Unless orders and strikeout - Employment Court procedure that can end a case
An unless order is a procedural order that gives a party a final opportunity to comply. If they do not, their claim or defence can be struck out. Unless orders are most common in Court-level litigation (including Employment Court matters), where deadlines and compliance are critical.
The principles applying to a strikeout application can be summarised in this way:
- The facts pleaded in the statement of claim are assumed to be true.
- The proceeding must be clearly untenable before it can be struck out.
- The jurisdiction to strike out is used sparingly and only in clear cases.
- The jurisdiction to strike out is not displaced by the need to decide difficult questions of law.

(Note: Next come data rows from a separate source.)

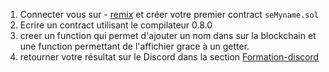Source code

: 1. Connecter vous sur - [remix](https://remix.ethereum.org/) et créer votre premier contract `seMyname.sol`
2. Ecrire un contract utilisant le compilateur 0.8.0
3. creer un function qui permet d'ajouter un nom dans sur la blockchain et une function permettant de l'affichier grace à un getter. 
4. retourner votre résultat sur le Discord dans la section [Formation-discord](https://discord.gg/jdfRnEJBgY)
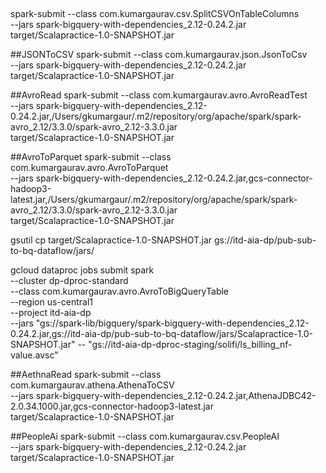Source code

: ##
spark-submit --class com.kumargaurav.csv.SplitCSVOnTableColumns \
--jars spark-bigquery-with-dependencies_2.12-0.24.2.jar \
target/Scalapractice-1.0-SNAPSHOT.jar

##JSONToCSV
spark-submit --class com.kumargaurav.json.JsonToCsv \
--jars spark-bigquery-with-dependencies_2.12-0.24.2.jar \
target/Scalapractice-1.0-SNAPSHOT.jar

##AvroRead
spark-submit --class com.kumargaurav.avro.AvroReadTest \
--jars spark-bigquery-with-dependencies_2.12-0.24.2.jar,/Users/gkumargaur/.m2/repository/org/apache/spark/spark-avro_2.12/3.3.0/spark-avro_2.12-3.3.0.jar \
target/Scalapractice-1.0-SNAPSHOT.jar

##AvroToParquet
spark-submit --class com.kumargaurav.avro.AvroToParquet \
--jars spark-bigquery-with-dependencies_2.12-0.24.2.jar,gcs-connector-hadoop3-latest.jar,/Users/gkumargaur/.m2/repository/org/apache/spark/spark-avro_2.12/3.3.0/spark-avro_2.12-3.3.0.jar \
target/Scalapractice-1.0-SNAPSHOT.jar

gsutil cp target/Scalapractice-1.0-SNAPSHOT.jar gs://itd-aia-dp/pub-sub-to-bq-dataflow/jars/

gcloud dataproc jobs submit spark \
--cluster dp-dproc-standard  \
--class com.kumargaurav.avro.AvroToBigQueryTable \
--region us-central1 \
--project itd-aia-dp \
--jars "gs://spark-lib/bigquery/spark-bigquery-with-dependencies_2.12-0.24.2.jar,gs://itd-aia-dp/pub-sub-to-bq-dataflow/jars/Scalapractice-1.0-SNAPSHOT.jar" -- "gs://itd-aia-dp-dproc-staging/solifi/ls_billing_nf-value.avsc"

##AethnaRead
spark-submit --class com.kumargaurav.athena.AthenaToCSV \
--jars spark-bigquery-with-dependencies_2.12-0.24.2.jar,AthenaJDBC42-2.0.34.1000.jar,gcs-connector-hadoop3-latest.jar \
target/Scalapractice-1.0-SNAPSHOT.jar


##PeopleAi
spark-submit --class com.kumargaurav.csv.PeopleAI \
--jars spark-bigquery-with-dependencies_2.12-0.24.2.jar \
target/Scalapractice-1.0-SNAPSHOT.jar


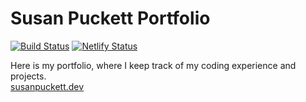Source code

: # Susan Puckett Portfolio
[![Build Status](https://travis-ci.com/sepuckett86/portfolio-react.svg?branch=master)](https://travis-ci.com/sepuckett86/portfolio-react)
[![Netlify Status](https://api.netlify.com/api/v1/badges/4de082c9-7493-438e-8b84-7e13f6965627/deploy-status)](https://app.netlify.com/sites/hardcore-pike-89a325/deploys)

Here is my portfolio, where I keep track of my coding experience and projects.
<br>
[susanpuckett.dev](http://susanpuckett.dev)
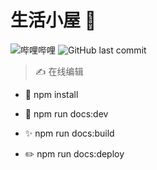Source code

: # 生活小屋 📒

![哔哩哔哩](https://img.shields.io/badge/哔哩哔哩-bilibili-ea7b99)
![GitHub last commit](https://img.shields.io/github/last-commit/MescalChivas/MescalChivas.github.io?style=flat-square)

> ✍️ 在线编辑

- 🎉 npm install

- 🎨 npm run docs:dev

- ✨ npm run docs:build

- ✏️ npm run docs:deploy
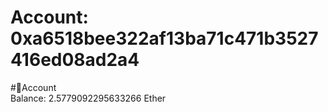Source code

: 
Account: 0xa6518bee322af13ba71c471b3527416ed08ad2a4
===================================================
  
#📜Account  
Balance: 2.5779092295633266 Ether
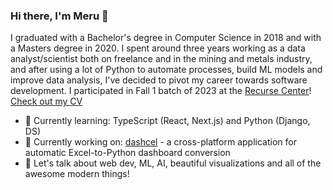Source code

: ### Hi there, I'm Meru 👋

I graduated with a Bachelor's degree in Computer Science in 2018 and with a Masters degree in 2020. I spent around three years working as a data analyst/scientist both on freelance and in the mining and metals industry, and after using a lot of Python to automate processes, build ML models and improve data analysis, I've decided to pivot my career towards software development. I participated in Fall 1 batch of 2023 at the [Recurse Center](https://www.recurse.com/)! [Check out my CV](https://read.cv/pearlescence) 

- 🌱 Currently learning: TypeScript (React, Next.js) and Python (Django, DS)
- 🔨 Currently working on: [dashcel](https://github.com/pearlescence-m/dashcel) - a cross-platform application for automatic Excel-to-Python dashboard conversion
- 💬 Let's talk about web dev, ML, AI, beautiful visualizations and all of the awesome modern things!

Evidence considered in a strikeout application is also limited to what is undisputed. This is because the strikeout application is dealt with on the basis that the plaintiff is able to prove its pleaded facts. The Court of Appeal has acknowledged that there may be cases where a factual allegation is so demonstrably contrary to indisputable fact that the matter ought not to be allowed to proceed further.
If this is done by way of an Unless order then the statement of claim will be struck out if a party does not comply with the order. This often involves cases where there has been a history of failure to comply with Court orders for no good reason. An Unless order, if granted, gives a party one last opportunity to remedy their breach. They are "sparingly used" and only where there has been a "history of failure" to comply with orders.
Why this matters
- Non-compliance can be fatal: missing court-ordered steps can lead to strikeout.
- It is a leverage tool: unless orders often force the other side to actually do what they have been ordered to do.
- Courts still act with restraint: strikeout is serious and the Court will consider fairness and proportionality.
Principles commonly applied
- Proceedings should not be struck out unless it is clear the Court can do nothing about them.
- When a strike out is being sought, everything should be done to ensure a trial is not denied.
- The Court must be certain that a claim cannot succeed.
- The Court should be slow to strike out a claim where there is some chance of establishing a cause of action. (If the facts could be better pleaded, the Court should allow amendment.)